Using the data below, report how many lines hold the word "from". Include nothing else in the reply.

----

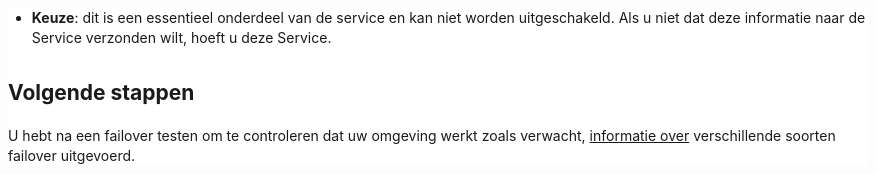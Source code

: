 - **Keuze**: dit is een essentieel onderdeel van de service en kan niet worden uitgeschakeld. Als u niet dat deze informatie naar de Service verzonden wilt, hoeft u deze Service.

## <a name="next-steps"></a>Volgende stappen

U hebt na een failover testen om te controleren dat uw omgeving werkt zoals verwacht, [informatie over](site-recovery-failover.md) verschillende soorten failover uitgevoerd.
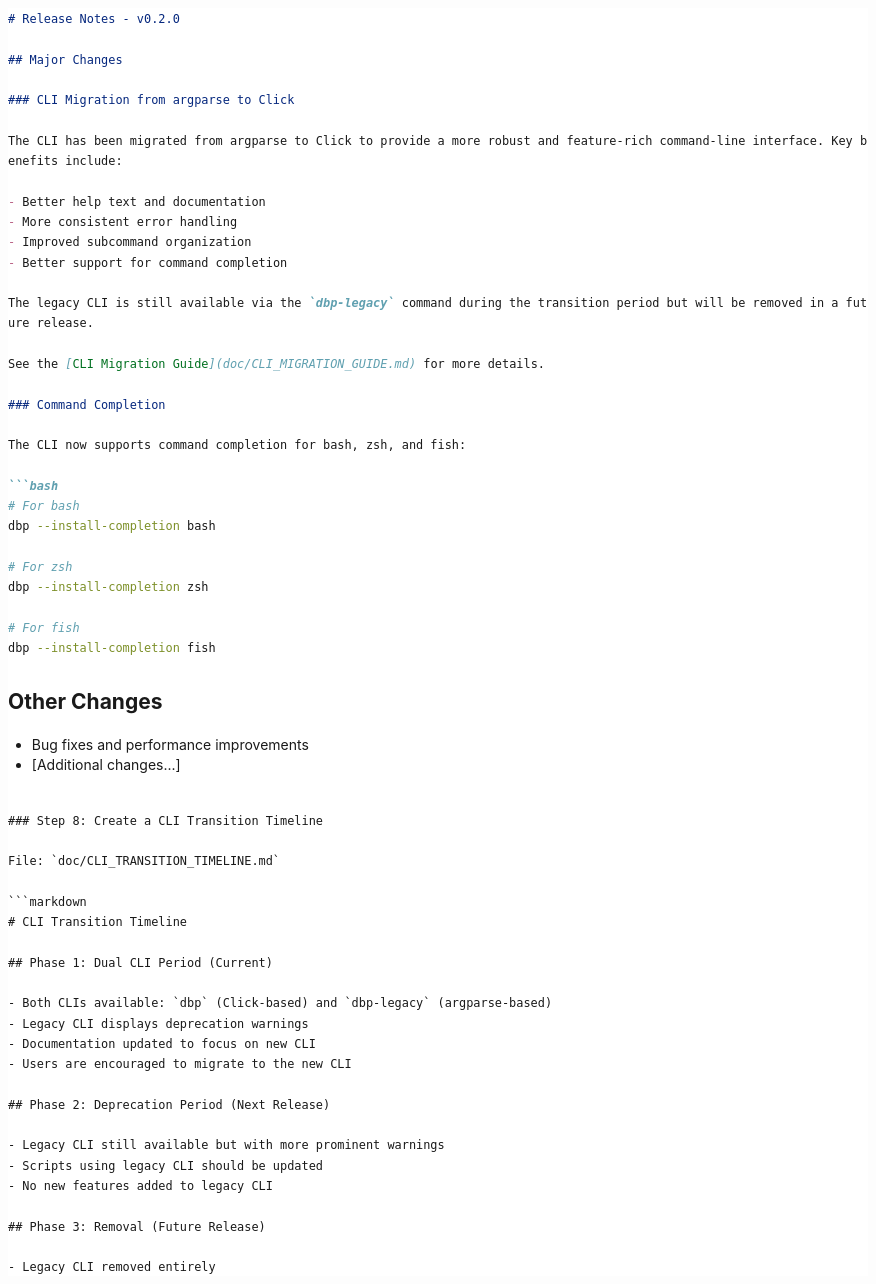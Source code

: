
 ```markdown
# Release Notes - v0.2.0

## Major Changes

### CLI Migration from argparse to Click

The CLI has been migrated from argparse to Click to provide a more robust and feature-rich command-line interface. Key benefits include:

- Better help text and documentation
- More consistent error handling
- Improved subcommand organization
- Better support for command completion

The legacy CLI is still available via the `dbp-legacy` command during the transition period but will be removed in a future release.

See the [CLI Migration Guide](doc/CLI_MIGRATION_GUIDE.md) for more details.

### Command Completion

The CLI now supports command completion for bash, zsh, and fish:

```bash
# For bash
dbp --install-completion bash

# For zsh
dbp --install-completion zsh

# For fish
dbp --install-completion fish
```

## Other Changes

- Bug fixes and performance improvements
- [Additional changes...]
```

### Step 8: Create a CLI Transition Timeline

File: `doc/CLI_TRANSITION_TIMELINE.md`

```markdown
# CLI Transition Timeline

## Phase 1: Dual CLI Period (Current)

- Both CLIs available: `dbp` (Click-based) and `dbp-legacy` (argparse-based)
- Legacy CLI displays deprecation warnings
- Documentation updated to focus on new CLI
- Users are encouraged to migrate to the new CLI

## Phase 2: Deprecation Period (Next Release)

- Legacy CLI still available but with more prominent warnings
- Scripts using legacy CLI should be updated
- No new features added to legacy CLI

## Phase 3: Removal (Future Release)

- Legacy CLI removed entirely
```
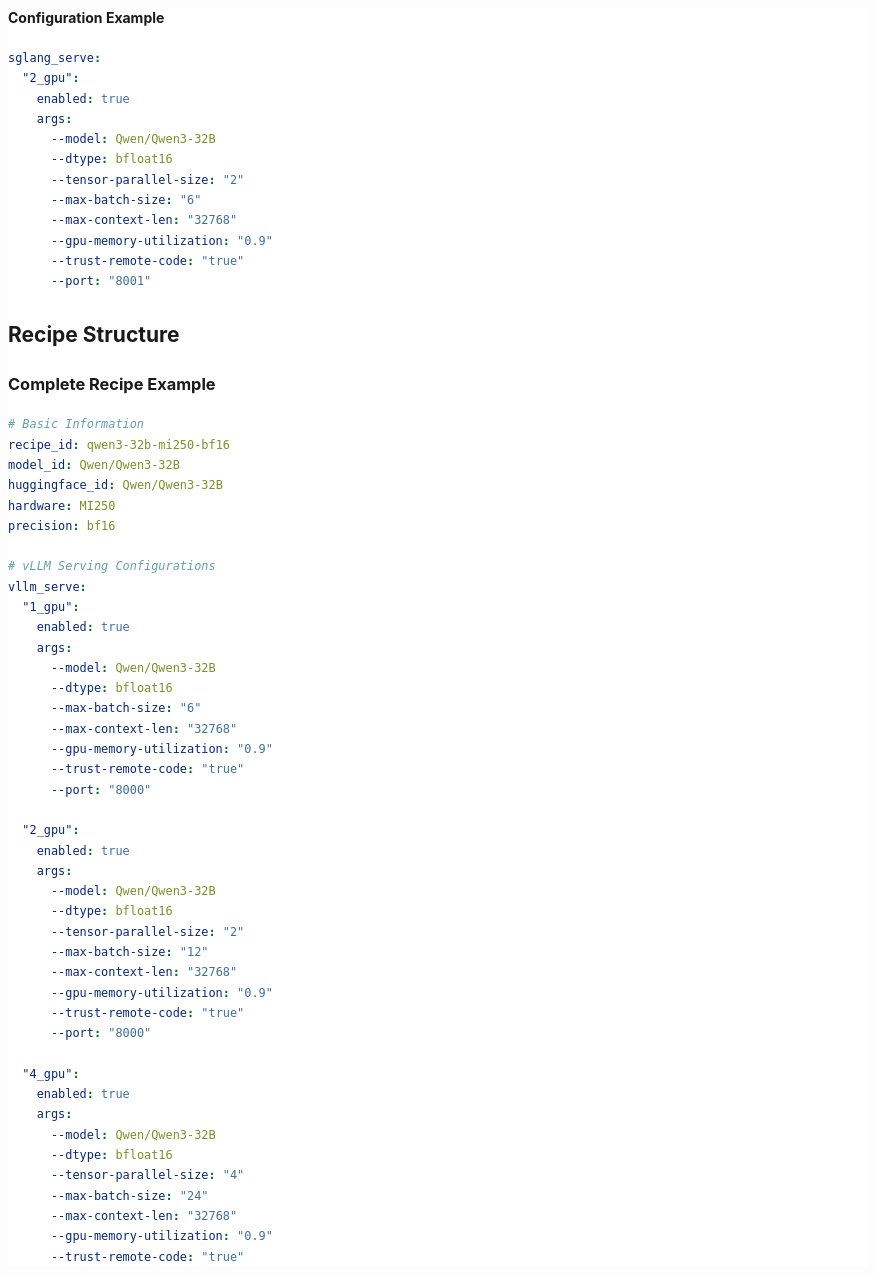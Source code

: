#### Configuration Example
```yaml
sglang_serve:
  "2_gpu":
    enabled: true
    args:
      --model: Qwen/Qwen3-32B
      --dtype: bfloat16
      --tensor-parallel-size: "2"
      --max-batch-size: "6"
      --max-context-len: "32768"
      --gpu-memory-utilization: "0.9"
      --trust-remote-code: "true"
      --port: "8001"
```

## Recipe Structure

### Complete Recipe Example

```yaml
# Basic Information
recipe_id: qwen3-32b-mi250-bf16
model_id: Qwen/Qwen3-32B
huggingface_id: Qwen/Qwen3-32B
hardware: MI250
precision: bf16

# vLLM Serving Configurations
vllm_serve:
  "1_gpu":
    enabled: true
    args:
      --model: Qwen/Qwen3-32B
      --dtype: bfloat16
      --max-batch-size: "6"
      --max-context-len: "32768"
      --gpu-memory-utilization: "0.9"
      --trust-remote-code: "true"
      --port: "8000"

  "2_gpu":
    enabled: true
    args:
      --model: Qwen/Qwen3-32B
      --dtype: bfloat16
      --tensor-parallel-size: "2"
      --max-batch-size: "12"
      --max-context-len: "32768"
      --gpu-memory-utilization: "0.9"
      --trust-remote-code: "true"
      --port: "8000"

  "4_gpu":
    enabled: true
    args:
      --model: Qwen/Qwen3-32B
      --dtype: bfloat16
      --tensor-parallel-size: "4"
      --max-batch-size: "24"
      --max-context-len: "32768"
      --gpu-memory-utilization: "0.9"
      --trust-remote-code: "true"
```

----

▶ [Response below]: 2